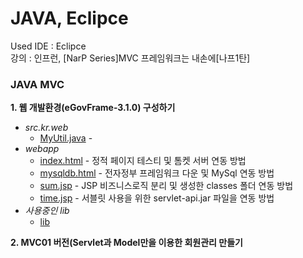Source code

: # JAVA, Eclipce

Used IDE : Eclipce</br>
강의 : 인프런, [NarP Series]MVC 프레임워크는 내손에[나프1탄]

### **JAVA MVC**

**1. 웹 개발환경(eGovFrame-3.1.0) 구성하기**
- _src.kr.web_
  - [MyUtil.java](https://github.com/mungkeu/Nafp_Series1/blob/main/Web/src/kr/web/util/MyUtil.java) - 
- _webapp_
  - [index.html](https://github.com/mungkeu/Nafp_Series1/blob/main/Web/webapp/index.html) - 정적 페이지 테스티 및 톰켓 서버 연동 방법
  - [mysqldb.html](https://github.com/mungkeu/Nafp_Series1/blob/main/Web/webapp/mysqldb.html) - 전자정부 프레임워크 다운 및 MySql 연동 방법
  - [sum.jsp](https://github.com/mungkeu/Nafp_Series1/blob/main/Web/webapp/sum.jsp) - JSP 비즈니스로직 분리 및 생성한 classes 폴더 연동 방법
  - [time.jsp](https://github.com/mungkeu/Nafp_Series1/blob/main/Web/webapp/time.jsp) - 서블릿 사용을 위한 servlet-api.jar 파일을 연동 방법
- _사용중인 lib_
  - [lib](https://github.com/mungkeu/Nafp_Series1/tree/main/Web/webapp/WEB-INF/lib)  

**2. MVC01 버전(Servlet과 Model만을 이용한 회원관리 만들기**
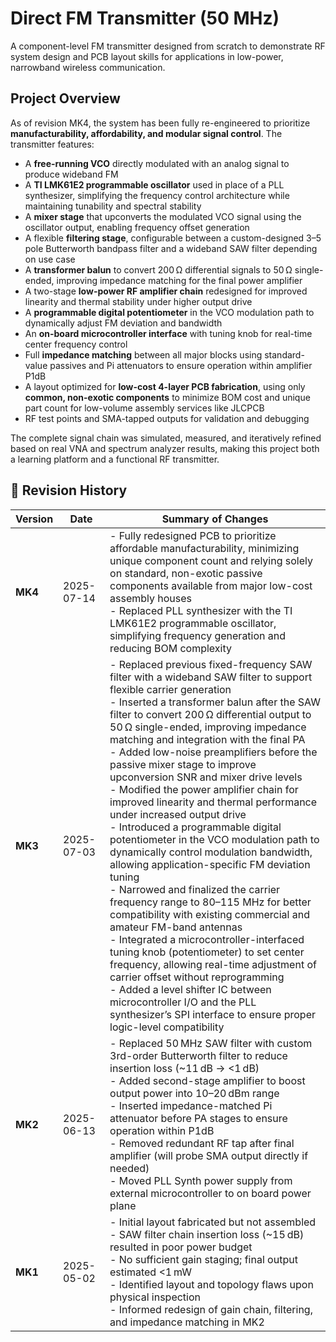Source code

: # Direct FM Transmitter (50 MHz)

A component-level FM transmitter designed from scratch to demonstrate RF system design and PCB layout skills for applications in low-power, narrowband wireless communication.

## Project Overview

As of revision MK4, the system has been fully re-engineered to prioritize **manufacturability, affordability, and modular signal control**. The transmitter features:

- A **free-running VCO** directly modulated with an analog signal to produce wideband FM
- A **TI LMK61E2 programmable oscillator** used in place of a PLL synthesizer, simplifying the frequency control architecture while maintaining tunability and spectral stability
- A **mixer stage** that upconverts the modulated VCO signal using the oscillator output, enabling frequency offset generation
- A flexible **filtering stage**, configurable between a custom-designed 3–5 pole Butterworth bandpass filter and a wideband SAW filter depending on use case
- A **transformer balun** to convert 200 Ω differential signals to 50 Ω single-ended, improving impedance matching for the final power amplifier
- A two-stage **low-power RF amplifier chain** redesigned for improved linearity and thermal stability under higher output drive
- A **programmable digital potentiometer** in the VCO modulation path to dynamically adjust FM deviation and bandwidth
- An **on-board microcontroller interface** with tuning knob for real-time center frequency control
- Full **impedance matching** between all major blocks using standard-value passives and Pi attenuators to ensure operation within amplifier P1dB
- A layout optimized for **low-cost 4-layer PCB fabrication**, using only **common, non-exotic components** to minimize BOM cost and unique part count for low-volume assembly services like JLCPCB
- RF test points and SMA-tapped outputs for validation and debugging

The complete signal chain was simulated, measured, and iteratively refined based on real VNA and spectrum analyzer results, making this project both a learning platform and a functional RF transmitter.


## 🔁 Revision History

| Version | Date       | Summary of Changes |
|---------|------------|--------------------|
| **MK4** | 2025-07-14 | - Fully redesigned PCB to prioritize affordable manufacturability, minimizing unique component count and relying solely on standard, non-exotic passive components available from major low-cost assembly houses<br>- Replaced PLL synthesizer with the TI LMK61E2 programmable oscillator, simplifying frequency generation and reducing BOM complexity |
| **MK3** | 2025-07-03 | - Replaced previous fixed-frequency SAW filter with a wideband SAW filter to support flexible carrier generation<br>- Inserted a transformer balun after the SAW filter to convert 200 Ω differential output to 50 Ω single-ended, improving impedance matching and integration with the final PA<br>- Added low-noise preamplifiers before the passive mixer stage to improve upconversion SNR and mixer drive levels<br>- Modified the power amplifier chain for improved linearity and thermal performance under increased output drive<br>- Introduced a programmable digital potentiometer in the VCO modulation path to dynamically control modulation bandwidth, allowing application-specific FM deviation tuning<br>- Narrowed and finalized the carrier frequency range to 80–115 MHz for better compatibility with existing commercial and amateur FM-band antennas<br>- Integrated a microcontroller-interfaced tuning knob (potentiometer) to set center frequency, allowing real-time adjustment of carrier offset without reprogramming<br>- Added a level shifter IC between microcontroller I/O and the PLL synthesizer’s SPI interface to ensure proper logic-level compatibility |
| **MK2** | 2025-06-13 | - Replaced 50 MHz SAW filter with custom 3rd-order Butterworth filter to reduce insertion loss (~11 dB → <1 dB)<br>- Added second-stage amplifier to boost output power into 10–20 dBm range<br>- Inserted impedance-matched Pi attenuator before PA stages to ensure operation within P1dB<br>- Removed redundant RF tap after final amplifier (will probe SMA output directly if needed)<br>- Moved PLL Synth power supply from external microcontroller to on board power plane |
| **MK1** | 2025-05-02 | - Initial layout fabricated but not assembled<br>- SAW filter chain insertion loss (~15 dB) resulted in poor power budget<br>- No sufficient gain staging; final output estimated <1 mW<br>- Identified layout and topology flaws upon physical inspection<br>- Informed redesign of gain chain, filtering, and impedance matching in MK2 |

Exercise goal: Without altering anything, output all the lines above but none of the images.

Written solution:
Source code

: # JAVA, Eclipce

Used IDE : Eclipce</br>
강의 : 인프런, [NarP Series]MVC 프레임워크는 내손에[나프1탄]

### **JAVA MVC**

**1. 웹 개발환경(eGovFrame-3.1.0) 구성하기**
- _src.kr.web_
  - [MyUtil.java](https://github.com/mungkeu/Nafp_Series1/blob/main/Web/src/kr/web/util/MyUtil.java) - 
- _webapp_
  - [index.html](https://github.com/mungkeu/Nafp_Series1/blob/main/Web/webapp/index.html) - 정적 페이지 테스티 및 톰켓 서버 연동 방법
  - [mysqldb.html](https://github.com/mungkeu/Nafp_Series1/blob/main/Web/webapp/mysqldb.html) - 전자정부 프레임워크 다운 및 MySql 연동 방법
  - [sum.jsp](https://github.com/mungkeu/Nafp_Series1/blob/main/Web/webapp/sum.jsp) - JSP 비즈니스로직 분리 및 생성한 classes 폴더 연동 방법
  - [time.jsp](https://github.com/mungkeu/Nafp_Series1/blob/main/Web/webapp/time.jsp) - 서블릿 사용을 위한 servlet-api.jar 파일을 연동 방법
- _사용중인 lib_
  - [lib](https://github.com/mungkeu/Nafp_Series1/tree/main/Web/webapp/WEB-INF/lib)  

**2. MVC01 버전(Servlet과 Model만을 이용한 회원관리 만들기**
Source code

: # Direct FM Transmitter (50 MHz)

A component-level FM transmitter designed from scratch to demonstrate RF system design and PCB layout skills for applications in low-power, narrowband wireless communication.

## Project Overview

As of revision MK4, the system has been fully re-engineered to prioritize **manufacturability, affordability, and modular signal control**. The transmitter features:

- A **free-running VCO** directly modulated with an analog signal to produce wideband FM
- A **TI LMK61E2 programmable oscillator** used in place of a PLL synthesizer, simplifying the frequency control architecture while maintaining tunability and spectral stability
- A **mixer stage** that upconverts the modulated VCO signal using the oscillator output, enabling frequency offset generation
- A flexible **filtering stage**, configurable between a custom-designed 3–5 pole Butterworth bandpass filter and a wideband SAW filter depending on use case
- A **transformer balun** to convert 200 Ω differential signals to 50 Ω single-ended, improving impedance matching for the final power amplifier
- A two-stage **low-power RF amplifier chain** redesigned for improved linearity and thermal stability under higher output drive
- A **programmable digital potentiometer** in the VCO modulation path to dynamically adjust FM deviation and bandwidth
- An **on-board microcontroller interface** with tuning knob for real-time center frequency control
- Full **impedance matching** between all major blocks using standard-value passives and Pi attenuators to ensure operation within amplifier P1dB
- A layout optimized for **low-cost 4-layer PCB fabrication**, using only **common, non-exotic components** to minimize BOM cost and unique part count for low-volume assembly services like JLCPCB
- RF test points and SMA-tapped outputs for validation and debugging

The complete signal chain was simulated, measured, and iteratively refined based on real VNA and spectrum analyzer results, making this project both a learning platform and a functional RF transmitter.


## 🔁 Revision History

| Version | Date       | Summary of Changes |
|---------|------------|--------------------|
| **MK4** | 2025-07-14 | - Fully redesigned PCB to prioritize affordable manufacturability, minimizing unique component count and relying solely on standard, non-exotic passive components available from major low-cost assembly houses<br>- Replaced PLL synthesizer with the TI LMK61E2 programmable oscillator, simplifying frequency generation and reducing BOM complexity |
| **MK3** | 2025-07-03 | - Replaced previous fixed-frequency SAW filter with a wideband SAW filter to support flexible carrier generation<br>- Inserted a transformer balun after the SAW filter to convert 200 Ω differential output to 50 Ω single-ended, improving impedance matching and integration with the final PA<br>- Added low-noise preamplifiers before the passive mixer stage to improve upconversion SNR and mixer drive levels<br>- Modified the power amplifier chain for improved linearity and thermal performance under increased output drive<br>- Introduced a programmable digital potentiometer in the VCO modulation path to dynamically control modulation bandwidth, allowing application-specific FM deviation tuning<br>- Narrowed and finalized the carrier frequency range to 80–115 MHz for better compatibility with existing commercial and amateur FM-band antennas<br>- Integrated a microcontroller-interfaced tuning knob (potentiometer) to set center frequency, allowing real-time adjustment of carrier offset without reprogramming<br>- Added a level shifter IC between microcontroller I/O and the PLL synthesizer’s SPI interface to ensure proper logic-level compatibility |
| **MK2** | 2025-06-13 | - Replaced 50 MHz SAW filter with custom 3rd-order Butterworth filter to reduce insertion loss (~11 dB → <1 dB)<br>- Added second-stage amplifier to boost output power into 10–20 dBm range<br>- Inserted impedance-matched Pi attenuator before PA stages to ensure operation within P1dB<br>- Removed redundant RF tap after final amplifier (will probe SMA output directly if needed)<br>- Moved PLL Synth power supply from external microcontroller to on board power plane |
| **MK1** | 2025-05-02 | - Initial layout fabricated but not assembled<br>- SAW filter chain insertion loss (~15 dB) resulted in poor power budget<br>- No sufficient gain staging; final output estimated <1 mW<br>- Identified layout and topology flaws upon physical inspection<br>- Informed redesign of gain chain, filtering, and impedance matching in MK2 |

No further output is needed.